### What you will do
Find the line containing "#### Classes et" in the data below, then output that line and each one after it exactly, with nothing else.

### Provided material
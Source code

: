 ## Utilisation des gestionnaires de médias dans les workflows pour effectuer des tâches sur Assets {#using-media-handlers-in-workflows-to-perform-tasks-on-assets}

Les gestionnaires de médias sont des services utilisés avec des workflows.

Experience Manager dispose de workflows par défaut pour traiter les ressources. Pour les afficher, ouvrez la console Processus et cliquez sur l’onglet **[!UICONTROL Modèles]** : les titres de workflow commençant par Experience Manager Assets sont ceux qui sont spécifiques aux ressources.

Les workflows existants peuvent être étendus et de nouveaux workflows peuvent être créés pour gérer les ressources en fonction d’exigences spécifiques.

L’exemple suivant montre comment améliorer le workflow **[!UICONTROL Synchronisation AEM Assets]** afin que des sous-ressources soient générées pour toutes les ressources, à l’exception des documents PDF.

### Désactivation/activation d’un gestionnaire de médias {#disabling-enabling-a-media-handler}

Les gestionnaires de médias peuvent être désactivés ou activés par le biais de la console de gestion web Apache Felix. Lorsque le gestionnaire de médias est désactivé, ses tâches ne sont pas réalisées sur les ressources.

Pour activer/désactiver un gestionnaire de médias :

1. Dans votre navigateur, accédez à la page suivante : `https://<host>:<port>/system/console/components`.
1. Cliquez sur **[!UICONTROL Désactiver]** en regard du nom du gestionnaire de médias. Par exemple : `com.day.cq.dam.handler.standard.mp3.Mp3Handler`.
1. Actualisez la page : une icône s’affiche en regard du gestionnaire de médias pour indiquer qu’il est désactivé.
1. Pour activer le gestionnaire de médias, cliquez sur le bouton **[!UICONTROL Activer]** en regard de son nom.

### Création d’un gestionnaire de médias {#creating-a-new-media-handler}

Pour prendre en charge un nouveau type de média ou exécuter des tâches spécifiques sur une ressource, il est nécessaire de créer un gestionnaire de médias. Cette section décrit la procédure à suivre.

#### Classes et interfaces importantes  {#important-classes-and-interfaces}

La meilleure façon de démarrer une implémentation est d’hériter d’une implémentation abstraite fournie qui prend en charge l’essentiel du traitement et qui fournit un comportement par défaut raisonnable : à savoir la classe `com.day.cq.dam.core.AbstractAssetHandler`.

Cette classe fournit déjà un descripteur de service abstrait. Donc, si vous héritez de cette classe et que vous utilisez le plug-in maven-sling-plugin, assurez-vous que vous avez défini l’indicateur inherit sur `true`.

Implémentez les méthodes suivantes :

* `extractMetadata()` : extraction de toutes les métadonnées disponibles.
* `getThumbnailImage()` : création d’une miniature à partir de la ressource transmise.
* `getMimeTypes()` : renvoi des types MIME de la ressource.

### Answer space
#### Classes et interfaces importantes  {#important-classes-and-interfaces}

La meilleure façon de démarrer une implémentation est d’hériter d’une implémentation abstraite fournie qui prend en charge l’essentiel du traitement et qui fournit un comportement par défaut raisonnable : à savoir la classe `com.day.cq.dam.core.AbstractAssetHandler`.

Cette classe fournit déjà un descripteur de service abstrait. Donc, si vous héritez de cette classe et que vous utilisez le plug-in maven-sling-plugin, assurez-vous que vous avez défini l’indicateur inherit sur `true`.

Implémentez les méthodes suivantes :

* `extractMetadata()` : extraction de toutes les métadonnées disponibles.
* `getThumbnailImage()` : création d’une miniature à partir de la ressource transmise.
* `getMimeTypes()` : renvoi des types MIME de la ressource.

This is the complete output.